The real world fights back against misconceptions about the pursuit of life, liberty, and the pursuit of political correctness.
Big Science and Big Media continue their cozy relationship with leftist and libertarian groups that advocate free thinking, free loving, and freedom from moral restraint. That’s clear from a Science Daily piece that claims “School sex education often negative, heterosexist, and out of touch,” according to “researchers” who think teachers should promote the sexual revolution. Another piece on Medical Xpress advocates “lifting the stigma” on bisexual men and “mixed-orientation relationships,” portraying them as normal and happy. A third piece on Medical Xpress thinks people shouldn’t assume terrorists are mentally ill because that puts a stigma on them and on others who don’t like being called that.
Sometimes, though, facts don’t care about political correctness.
Youth crimes spike immediately after drinking age (Science Daily): The statistics don’t lie. “As soon as youth are given legal access to alcohol, there are immediate effects on their involvement in police-reported criminal behaviours,” a study author says. Alcohol takes a toll on the heart as well as the brain; see “Alcohol’s Toll on the Heart: Bigger, Not Better” (Live Science).
Guaranteed-tuition laws inflating college costs, study finds (Science Daily): Free college? Sounds like a great leftist political plank. But, “Guaranteed-tuition laws, touted by lawmakers as protecting college affordability and ensuring access to higher education for low-income students, have received failing grades from two experts in higher education finance.”
4 Hours in Huntington: how the heroin epidemic choked a city (Medical Xpress): What happens when people get easy access to drugs? This article begins with horror stories from Huntington, then says, “The string of mass poisonings stretched across Appalachia and the Midwest.” Drug overdoses, suicide, crime, poverty and chaos are plaguing communities with lax drug laws and enforcement.
Strong alcohol policies can help prevent suicide (Medical Xpress): Why hinder people from their own pursuit of happiness? Suicide is not exactly a happy ending to a potential life. “There is clear evidence that intoxication and chronic, heavy drinking are often associated with suicide,” a new study shows.

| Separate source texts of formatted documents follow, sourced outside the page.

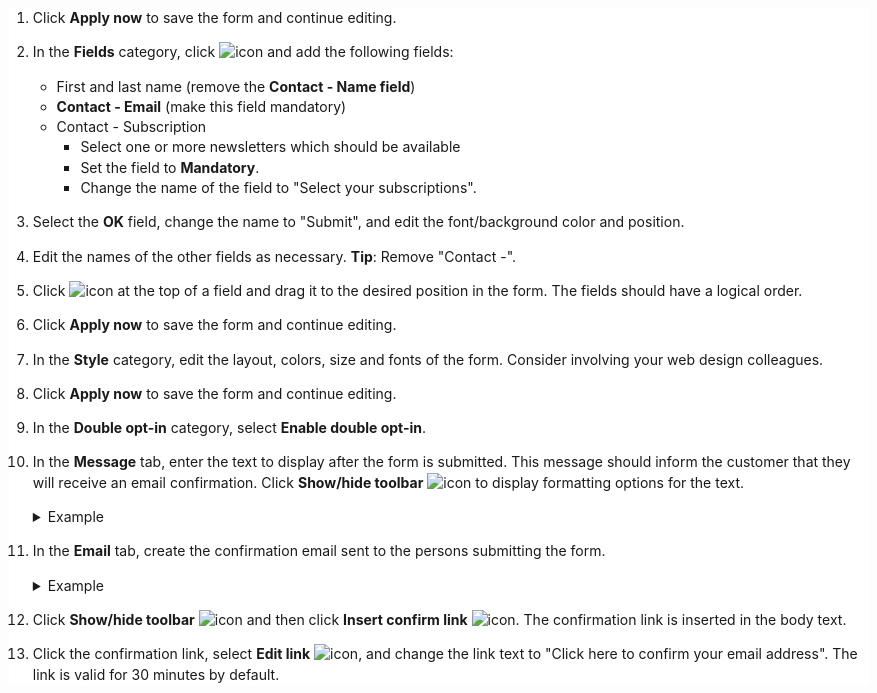 1. Click **Apply now** to save the form and continue editing.

1. In the **Fields** category, click ![icon][img1] and add the following fields:

    * First and last name (remove the **Contact - Name field**)
    * **Contact - Email** (make this field mandatory)
    * Contact - Subscription
        * Select one or more newsletters which should be available
        * Set the field to **Mandatory**.
        * Change the name of the field to "Select your subscriptions".

1. Select the **OK** field, change the name to "Submit", and edit the font/background color and position.

1. Edit the names of the other fields as necessary. **Tip**: Remove "Contact -".

1. Click ![icon][img2] at the top of a field and drag it to the desired position in the form. The fields should have a logical order.

1. Click **Apply now** to save the form and continue editing.

1. In the **Style** category, edit the layout, colors, size and fonts of the form. Consider involving your web design colleagues.

1. Click **Apply now** to save the form and continue editing.

1. In the **Double opt-in** category, select **Enable double opt-in**.

1. In the **Message** tab, enter the text to display after the form is submitted. This message should inform the customer that they will receive an email confirmation. Click **Show/hide toolbar** ![icon][img3] to display formatting options for the text.

    <details><summary>Example</summary>
    We will now send an email to the address you registered in our form.

    Click the link in the email to confirm your email address and activate your subscription(s).

    Best regards,

    SuperShop
    </details>

1. In the **Email** tab, create the confirmation email sent to the persons submitting the form.

    <details><summary>Example</summary>
    Hi and thanks for your interest in our newsletters

    Please click the link below to confirm your email address and start your subscription.

    Click here to confirm your email address

    Best regards,

    The SuperShop Team
    </details>

1. Click **Show/hide toolbar** ![icon][img3] and then click **Insert confirm link** ![icon][img4]. The confirmation link is inserted in the body text.

1. Click the confirmation link, select **Edit link** ![icon][img5], and change the link text to "Click here to confirm your email address". The link is valid for 30 minutes by default.


[1]: create.md
[2]: ../../mailing/learn/create/tutorial-form-mailing.yml
[3]: submissions/index.md
[4]: submissions/track.md
[5]: submissions/process.md
[img1]: ../../../../media/icons/marketing-and-forms/add-field.png
[img2]: ../../../../media/icons/marketing-and-forms/move-field.png
[img3]: ../../../../media/icons/marketing-and-forms/toolbar-show-hide.png
[img4]: ../../../../../common/icons/new-window-icon.png
[img5]: ../../../../../common/icons/edit-black.png
[img6]: ../../../../media/icons/marketing-and-forms/form-active.png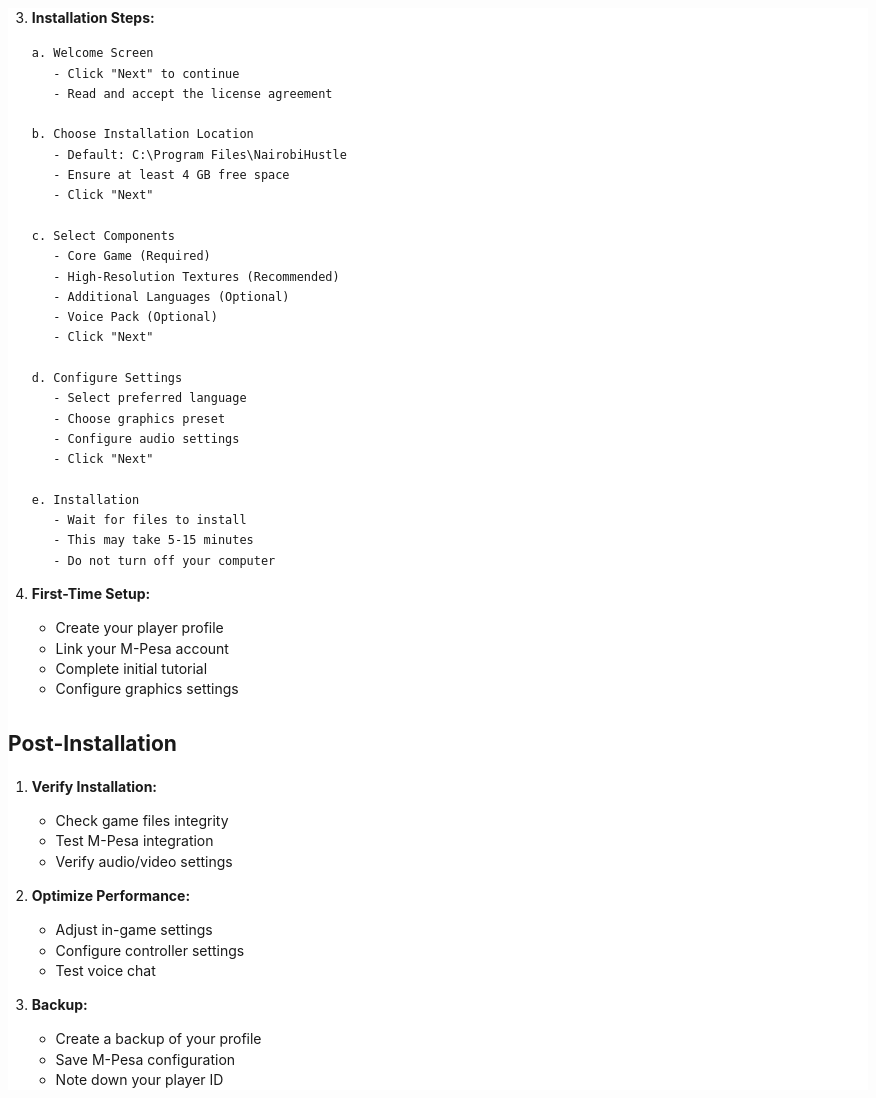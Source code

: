 3. **Installation Steps:**
   ```
   a. Welcome Screen
      - Click "Next" to continue
      - Read and accept the license agreement

   b. Choose Installation Location
      - Default: C:\Program Files\NairobiHustle
      - Ensure at least 4 GB free space
      - Click "Next"

   c. Select Components
      - Core Game (Required)
      - High-Resolution Textures (Recommended)
      - Additional Languages (Optional)
      - Voice Pack (Optional)
      - Click "Next"

   d. Configure Settings
      - Select preferred language
      - Choose graphics preset
      - Configure audio settings
      - Click "Next"

   e. Installation
      - Wait for files to install
      - This may take 5-15 minutes
      - Do not turn off your computer
   ```

4. **First-Time Setup:**
   - Create your player profile
   - Link your M-Pesa account
   - Complete initial tutorial
   - Configure graphics settings

## Post-Installation

1. **Verify Installation:**
   - Check game files integrity
   - Test M-Pesa integration
   - Verify audio/video settings

2. **Optimize Performance:**
   - Adjust in-game settings
   - Configure controller settings
   - Test voice chat

3. **Backup:**
   - Create a backup of your profile
   - Save M-Pesa configuration
   - Note down your player ID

AI can join the fight back against the post-truth world (New Scientist): This article is clearly biased. Republicans and conservatives are the targets for accusations of lying, despite all the publicity about Clinton’s lifetime record of mendacity. That’s par for the course in New Scientist, an atheist publication that routinely bashes everything conservative and exalts Darwinism. What the editors yearn for, however, is truth. How exactly did that evolve?
Homeschooling Is on the Rise: Here’s Why (Live Science): A “teacher educator” tries to explain the rapid rise in home schooling. He notices that it’s not solely a movement among evangelical conservatives. Kyle Greenwit of Michigan State rightly says that home schooling was the norm in early America, but he seems to miss a main reason: parental dissatisfaction with failing public government schools and their slavish protection of teacher unions that results in American public schools spending the most per student but getting the lowest grades. Is he observing the effects and not the cause?
Unintended consequences of creating the world’s first semisynthetic organism (PhysOrg): Big Science wants no restrictions on research, including ethically-controversial procedures. If you can’t trust scientists, whom can you trust? This article about research with artificial base pairs in the genetic code reports a surprise: the artificial codons subjected cells to more UV damage. “Overall, the results illustrate the complexities involved in the ways that making even a small modification to an organism’s genetic code may have far-reaching and unforeseen consequences for the entire organism.”
Entitlement—a damning recipe for happiness (Medical Xpress): Left-leaning organizations and politicians are characterized by big government programs offering more entitlements to people. Does that make people happier? No, says a new study: “Entitlement—a personality trait driven by exaggerated feelings of deservingness and superiority—may lead to chronic disappointment, unmet expectations and a habitual, self-reinforcing cycle of behavior with dire psychological and social costs, according to new research by Case Western Reserve University.”
Look at the contrary values that emerge from the above stories: (1) responsibility, (2) frugality and thriftiness, (3) self-control, (4) faith, (5) unselfishness, (6) truthfulness, (7) responsible parenting, (8) caution, (9) humility, and (10) gratitude. Those sound pretty old fashioned. They may not be politically correct. They’re just correct.